The image is this year’s first-place winner in the annual Art of Science competition. Raab’s image will be placed on permanent display in the Carlson Science and Engineering Library, along with past winners and four other images that took prizes or received special recognition this year.

“These are all striking images, and there was clear agreement among the judges about the top winners,” says Wendi Heinzelman, dean of the Hajim School of Engineering and Applied Sciences. The school sponsors the competition in collaboration with River Campus Libraries. There were 72 entries in all. Prize money is provided by a donation from Edmund Hajim ’58, chair emeritus of the University’s Board of Trustees and the school’s chief benefactor and namesake.

A welcome respite from COVID-19

Judging and the announcement of awards was done remotely because of the coronavirus pandemic. Heinzelman said several people contacted her saying it was “really nice they could have something non-COVID to focus on. Even though it might seem minor compared to everything else that is going on, I think the competition had a positive impact on the University community.”

A group of 464 members of the University community cast ballots to determine the People’s Choice Award.
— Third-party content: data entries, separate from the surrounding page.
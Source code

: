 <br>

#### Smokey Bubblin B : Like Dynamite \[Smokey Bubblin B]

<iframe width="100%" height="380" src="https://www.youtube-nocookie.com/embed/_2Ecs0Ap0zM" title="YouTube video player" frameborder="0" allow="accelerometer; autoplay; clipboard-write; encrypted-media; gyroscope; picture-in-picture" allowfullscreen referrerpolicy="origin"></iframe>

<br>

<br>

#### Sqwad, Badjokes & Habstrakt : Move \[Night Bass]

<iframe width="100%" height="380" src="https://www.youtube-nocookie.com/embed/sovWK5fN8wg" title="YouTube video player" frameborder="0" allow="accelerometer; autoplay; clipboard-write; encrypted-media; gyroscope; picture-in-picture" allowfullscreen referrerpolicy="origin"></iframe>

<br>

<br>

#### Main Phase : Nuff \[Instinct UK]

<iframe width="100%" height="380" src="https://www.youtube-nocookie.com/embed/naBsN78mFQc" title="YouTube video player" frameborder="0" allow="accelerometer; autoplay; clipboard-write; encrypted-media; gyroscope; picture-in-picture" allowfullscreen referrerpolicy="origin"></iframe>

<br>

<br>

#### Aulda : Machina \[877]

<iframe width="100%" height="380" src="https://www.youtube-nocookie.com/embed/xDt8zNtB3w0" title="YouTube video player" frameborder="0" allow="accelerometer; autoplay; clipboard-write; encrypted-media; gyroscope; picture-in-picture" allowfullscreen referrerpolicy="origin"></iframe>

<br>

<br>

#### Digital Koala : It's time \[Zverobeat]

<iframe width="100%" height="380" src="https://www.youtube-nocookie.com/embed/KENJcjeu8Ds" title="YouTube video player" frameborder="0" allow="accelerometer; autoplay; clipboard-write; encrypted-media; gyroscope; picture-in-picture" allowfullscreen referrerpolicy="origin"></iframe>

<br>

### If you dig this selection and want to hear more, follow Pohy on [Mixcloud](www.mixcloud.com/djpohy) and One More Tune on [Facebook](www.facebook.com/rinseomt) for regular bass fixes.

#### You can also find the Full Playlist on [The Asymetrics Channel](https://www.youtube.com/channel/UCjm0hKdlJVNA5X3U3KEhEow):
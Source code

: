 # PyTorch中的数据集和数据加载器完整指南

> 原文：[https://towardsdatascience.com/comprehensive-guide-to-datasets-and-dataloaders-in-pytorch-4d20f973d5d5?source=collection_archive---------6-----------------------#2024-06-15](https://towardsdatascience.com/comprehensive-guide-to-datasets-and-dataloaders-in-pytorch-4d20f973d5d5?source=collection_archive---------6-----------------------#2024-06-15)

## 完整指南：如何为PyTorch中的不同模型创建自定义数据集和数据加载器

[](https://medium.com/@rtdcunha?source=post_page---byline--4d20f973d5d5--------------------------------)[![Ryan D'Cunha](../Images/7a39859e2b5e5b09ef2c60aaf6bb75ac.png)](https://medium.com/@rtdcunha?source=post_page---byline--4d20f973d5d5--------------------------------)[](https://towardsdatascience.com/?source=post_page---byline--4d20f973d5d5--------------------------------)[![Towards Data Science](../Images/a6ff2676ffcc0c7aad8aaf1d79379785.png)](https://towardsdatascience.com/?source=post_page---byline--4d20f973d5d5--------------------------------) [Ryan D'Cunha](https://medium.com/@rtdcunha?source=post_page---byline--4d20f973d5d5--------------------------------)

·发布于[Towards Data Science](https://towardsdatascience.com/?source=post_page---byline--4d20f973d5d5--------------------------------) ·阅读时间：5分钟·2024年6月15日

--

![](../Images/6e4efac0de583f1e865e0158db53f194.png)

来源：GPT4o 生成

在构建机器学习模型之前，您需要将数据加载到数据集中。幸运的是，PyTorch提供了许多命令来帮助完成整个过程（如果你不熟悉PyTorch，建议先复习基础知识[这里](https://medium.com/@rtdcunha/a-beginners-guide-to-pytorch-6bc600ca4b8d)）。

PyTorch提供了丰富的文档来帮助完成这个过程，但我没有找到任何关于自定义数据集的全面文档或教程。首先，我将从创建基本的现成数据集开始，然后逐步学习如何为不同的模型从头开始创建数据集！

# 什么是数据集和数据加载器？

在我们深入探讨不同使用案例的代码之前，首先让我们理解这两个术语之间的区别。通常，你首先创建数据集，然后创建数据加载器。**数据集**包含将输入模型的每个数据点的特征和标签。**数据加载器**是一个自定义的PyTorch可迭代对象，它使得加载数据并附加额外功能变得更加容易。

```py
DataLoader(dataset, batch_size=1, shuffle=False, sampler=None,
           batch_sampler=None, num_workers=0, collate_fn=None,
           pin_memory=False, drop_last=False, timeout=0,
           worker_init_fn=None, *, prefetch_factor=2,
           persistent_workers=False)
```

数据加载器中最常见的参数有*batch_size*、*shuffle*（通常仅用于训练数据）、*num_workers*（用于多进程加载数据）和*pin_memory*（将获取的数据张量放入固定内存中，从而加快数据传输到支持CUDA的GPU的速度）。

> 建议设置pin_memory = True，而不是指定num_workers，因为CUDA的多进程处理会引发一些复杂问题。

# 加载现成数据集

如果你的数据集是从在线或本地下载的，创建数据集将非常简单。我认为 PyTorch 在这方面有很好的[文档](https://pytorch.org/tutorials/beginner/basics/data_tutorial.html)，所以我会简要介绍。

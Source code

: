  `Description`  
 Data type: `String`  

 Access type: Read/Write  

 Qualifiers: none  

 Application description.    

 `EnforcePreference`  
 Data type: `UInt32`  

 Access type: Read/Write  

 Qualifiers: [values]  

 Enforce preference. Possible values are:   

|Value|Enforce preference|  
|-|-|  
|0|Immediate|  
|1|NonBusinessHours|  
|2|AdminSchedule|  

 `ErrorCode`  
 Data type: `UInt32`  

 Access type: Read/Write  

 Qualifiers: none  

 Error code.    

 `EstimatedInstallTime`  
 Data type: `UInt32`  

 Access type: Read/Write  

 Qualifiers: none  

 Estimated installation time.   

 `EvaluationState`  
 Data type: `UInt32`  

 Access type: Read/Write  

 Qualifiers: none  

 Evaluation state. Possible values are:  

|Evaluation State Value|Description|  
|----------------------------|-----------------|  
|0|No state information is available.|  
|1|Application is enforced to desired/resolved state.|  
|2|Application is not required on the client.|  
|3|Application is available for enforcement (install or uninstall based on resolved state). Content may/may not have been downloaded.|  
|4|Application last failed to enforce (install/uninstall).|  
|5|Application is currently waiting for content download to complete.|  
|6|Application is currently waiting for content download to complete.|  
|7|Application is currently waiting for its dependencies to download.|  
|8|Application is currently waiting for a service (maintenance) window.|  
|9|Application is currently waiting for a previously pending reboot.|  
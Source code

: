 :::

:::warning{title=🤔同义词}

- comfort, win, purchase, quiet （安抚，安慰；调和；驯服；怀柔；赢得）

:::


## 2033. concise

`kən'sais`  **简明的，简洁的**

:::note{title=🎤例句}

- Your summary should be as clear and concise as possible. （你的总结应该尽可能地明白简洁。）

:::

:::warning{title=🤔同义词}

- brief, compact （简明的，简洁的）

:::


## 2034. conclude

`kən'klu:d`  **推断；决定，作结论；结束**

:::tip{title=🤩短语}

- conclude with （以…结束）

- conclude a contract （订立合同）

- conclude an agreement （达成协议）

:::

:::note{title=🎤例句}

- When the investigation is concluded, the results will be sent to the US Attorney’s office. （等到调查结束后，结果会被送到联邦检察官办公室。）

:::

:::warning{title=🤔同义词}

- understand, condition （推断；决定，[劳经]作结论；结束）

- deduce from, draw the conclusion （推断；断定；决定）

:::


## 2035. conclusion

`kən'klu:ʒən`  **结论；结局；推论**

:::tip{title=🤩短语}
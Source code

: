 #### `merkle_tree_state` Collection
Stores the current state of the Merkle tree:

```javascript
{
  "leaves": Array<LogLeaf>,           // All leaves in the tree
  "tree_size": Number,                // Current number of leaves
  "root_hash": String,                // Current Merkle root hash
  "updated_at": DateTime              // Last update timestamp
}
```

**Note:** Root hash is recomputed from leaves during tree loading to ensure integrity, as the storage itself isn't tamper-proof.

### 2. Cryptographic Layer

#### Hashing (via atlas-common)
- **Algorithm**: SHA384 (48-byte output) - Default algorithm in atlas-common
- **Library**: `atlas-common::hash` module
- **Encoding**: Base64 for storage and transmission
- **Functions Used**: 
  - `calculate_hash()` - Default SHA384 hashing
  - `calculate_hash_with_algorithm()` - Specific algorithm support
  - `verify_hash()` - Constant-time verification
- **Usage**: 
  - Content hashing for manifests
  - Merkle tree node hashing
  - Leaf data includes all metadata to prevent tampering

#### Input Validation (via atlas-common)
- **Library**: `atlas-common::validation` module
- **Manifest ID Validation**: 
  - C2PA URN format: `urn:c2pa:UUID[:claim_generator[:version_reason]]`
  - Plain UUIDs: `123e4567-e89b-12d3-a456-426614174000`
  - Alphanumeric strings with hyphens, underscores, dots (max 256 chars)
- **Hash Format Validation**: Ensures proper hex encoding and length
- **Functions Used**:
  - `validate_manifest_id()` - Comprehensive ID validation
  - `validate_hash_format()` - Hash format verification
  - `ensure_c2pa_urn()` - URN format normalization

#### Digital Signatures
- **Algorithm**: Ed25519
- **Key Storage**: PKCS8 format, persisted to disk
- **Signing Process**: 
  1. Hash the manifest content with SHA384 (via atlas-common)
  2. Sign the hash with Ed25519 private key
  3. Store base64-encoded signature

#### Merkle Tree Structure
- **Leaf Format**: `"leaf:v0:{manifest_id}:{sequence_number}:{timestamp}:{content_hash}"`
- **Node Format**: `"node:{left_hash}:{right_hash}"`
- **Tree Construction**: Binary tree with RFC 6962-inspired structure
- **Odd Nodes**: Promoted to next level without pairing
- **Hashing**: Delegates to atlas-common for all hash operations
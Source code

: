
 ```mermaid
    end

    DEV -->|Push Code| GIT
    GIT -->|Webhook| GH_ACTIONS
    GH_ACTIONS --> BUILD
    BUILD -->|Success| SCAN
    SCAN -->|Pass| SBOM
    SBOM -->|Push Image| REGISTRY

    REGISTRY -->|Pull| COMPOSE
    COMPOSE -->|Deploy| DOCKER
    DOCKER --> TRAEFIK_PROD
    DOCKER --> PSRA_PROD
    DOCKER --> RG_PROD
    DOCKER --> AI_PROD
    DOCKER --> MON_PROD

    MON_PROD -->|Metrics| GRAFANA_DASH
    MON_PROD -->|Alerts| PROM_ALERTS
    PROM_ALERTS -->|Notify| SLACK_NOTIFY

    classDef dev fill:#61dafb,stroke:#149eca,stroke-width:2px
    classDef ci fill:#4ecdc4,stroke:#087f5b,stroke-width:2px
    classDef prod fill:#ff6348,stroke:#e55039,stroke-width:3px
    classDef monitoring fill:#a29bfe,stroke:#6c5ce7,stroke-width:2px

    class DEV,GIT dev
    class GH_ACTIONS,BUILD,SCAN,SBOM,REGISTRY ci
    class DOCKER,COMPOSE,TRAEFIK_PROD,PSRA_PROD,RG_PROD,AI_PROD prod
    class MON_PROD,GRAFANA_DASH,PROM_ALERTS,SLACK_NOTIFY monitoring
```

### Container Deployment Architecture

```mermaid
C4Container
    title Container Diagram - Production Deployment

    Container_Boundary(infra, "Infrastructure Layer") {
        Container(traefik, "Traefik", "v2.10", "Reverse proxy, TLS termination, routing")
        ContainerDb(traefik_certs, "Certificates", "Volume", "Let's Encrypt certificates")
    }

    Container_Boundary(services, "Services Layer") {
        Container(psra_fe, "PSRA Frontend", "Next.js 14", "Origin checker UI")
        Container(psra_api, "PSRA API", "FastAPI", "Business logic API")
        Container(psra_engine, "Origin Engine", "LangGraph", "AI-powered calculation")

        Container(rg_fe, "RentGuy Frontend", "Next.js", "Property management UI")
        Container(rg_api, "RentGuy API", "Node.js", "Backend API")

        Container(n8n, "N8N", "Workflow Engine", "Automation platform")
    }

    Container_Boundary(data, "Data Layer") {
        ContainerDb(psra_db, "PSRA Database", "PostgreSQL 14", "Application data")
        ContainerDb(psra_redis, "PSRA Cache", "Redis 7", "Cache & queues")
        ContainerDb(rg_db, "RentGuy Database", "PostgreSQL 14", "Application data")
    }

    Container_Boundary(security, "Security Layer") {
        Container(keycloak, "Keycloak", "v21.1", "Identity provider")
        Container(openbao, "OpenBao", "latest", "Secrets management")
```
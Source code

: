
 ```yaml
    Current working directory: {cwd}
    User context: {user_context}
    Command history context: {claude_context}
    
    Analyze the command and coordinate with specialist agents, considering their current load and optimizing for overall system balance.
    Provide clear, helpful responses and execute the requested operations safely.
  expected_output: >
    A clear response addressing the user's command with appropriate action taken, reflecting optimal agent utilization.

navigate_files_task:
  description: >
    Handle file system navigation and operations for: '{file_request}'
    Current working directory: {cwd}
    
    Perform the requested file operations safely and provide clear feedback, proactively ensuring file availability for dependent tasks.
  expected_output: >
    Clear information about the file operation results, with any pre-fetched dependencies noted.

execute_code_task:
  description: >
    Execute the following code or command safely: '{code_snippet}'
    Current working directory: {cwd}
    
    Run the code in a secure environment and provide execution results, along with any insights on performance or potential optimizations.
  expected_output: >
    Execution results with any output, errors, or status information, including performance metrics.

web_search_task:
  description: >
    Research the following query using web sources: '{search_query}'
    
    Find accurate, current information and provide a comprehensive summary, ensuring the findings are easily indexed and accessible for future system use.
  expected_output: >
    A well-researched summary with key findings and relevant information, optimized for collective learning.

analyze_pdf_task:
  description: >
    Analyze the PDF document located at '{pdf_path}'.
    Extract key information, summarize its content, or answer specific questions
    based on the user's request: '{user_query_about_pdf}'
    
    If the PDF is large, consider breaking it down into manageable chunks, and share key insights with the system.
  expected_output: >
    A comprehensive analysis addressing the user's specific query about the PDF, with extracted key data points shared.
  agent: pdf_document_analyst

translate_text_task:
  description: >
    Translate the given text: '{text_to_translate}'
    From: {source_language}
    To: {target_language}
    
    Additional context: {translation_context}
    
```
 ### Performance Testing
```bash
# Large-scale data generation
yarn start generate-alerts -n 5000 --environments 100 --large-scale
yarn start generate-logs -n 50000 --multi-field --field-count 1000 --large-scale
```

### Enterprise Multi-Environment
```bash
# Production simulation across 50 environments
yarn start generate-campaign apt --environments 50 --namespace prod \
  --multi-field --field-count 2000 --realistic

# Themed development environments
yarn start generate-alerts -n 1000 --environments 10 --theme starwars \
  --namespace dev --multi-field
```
Organizer Brian McIntrye, lecturer in optics and director of operations at URNano, says the competition is an opportunity for students “to think about their research, why they do it, and how they want to present it. It’s an important process to go through, because they eventually have to be able to communicate what they are doing.”

 

Looks like water bubbles on sand, with bright green, yellow, and turquoise reflection at center.

Third Place:
Color Concoction on a Convex Canvas

Sophea Urbi Biswas ’23
Biomedical engineering

Biswas’s image shows brightly colored patterns that form when light of different wavelengths is reflected off the outer and inner surfaces of soap bubbles.

 

 

A wide, thin-branched tree split in half vertically, one half covered with pink flowers and the other watermelon-colored.

Second Place:
Fractal Sakura

Ziqiu Wu 
Master’s student, computer science

Wu offers a representation of how natural systems, previously thought off limits to mathematicians, can now be explained in terms of fractals—complex, never-ending patterns created by repeating mathematical equations.

 

 

Bursting array of bright turquoise, blue, magenta, yellow, green, red, and orange brush strokes.

First Place:
Psychedelic Urea

Alexandria Raab ’21 
Environmental health

Raab took her photo in the lab of Alexander Shtukenberg, a research professor at New York University’s Materials Research Science and Engineering Center, during Raab’s internship with BioBus, a non-profit STEM education organization.

“My submission represents the beauty of science from an artistic perspective combined with how scientific principles and techniques can bring art to fruition,” Raab says. “Urea consists of white crystals as a solid and is a clear liquid when melted, if viewed with human eyes only. Without the aid of a polarized light microscope, the beautiful kaleidoscope of vibrant color would not be seen. The shapes of the crystals, that make up the kaleidoscopic image as they recrystallize, demonstrate the crystalline structure of urea, which is what crystal chemists observe during their research.”

 

 

A network of Twitter users visualized as a circular galaxy against the night sky.

Honorable Mention:
The Night When They Talked about Coronavirus

Yang Li 
PhD student, electrical engineering

Li visualized a network of 22,513 Twitter users who mentioned “coronavirus” during a three-minute period on March 10. The network resembled a constellation, prompting Li to use the night sky as background.

 

 

A computer image of blood flow shows flow as streams of blue and green dots in branchlike pattern.

People’s Choice:
Tree of Life

Leonor Teles ’21 
Biomedical engineering

Teles used computational fluid dynamics to depict blood flow in a carotid artery “much as the branching trees of the world sustain the oxygen needed for life.” Different colors show the blood flow changing as it reaches smaller vessels.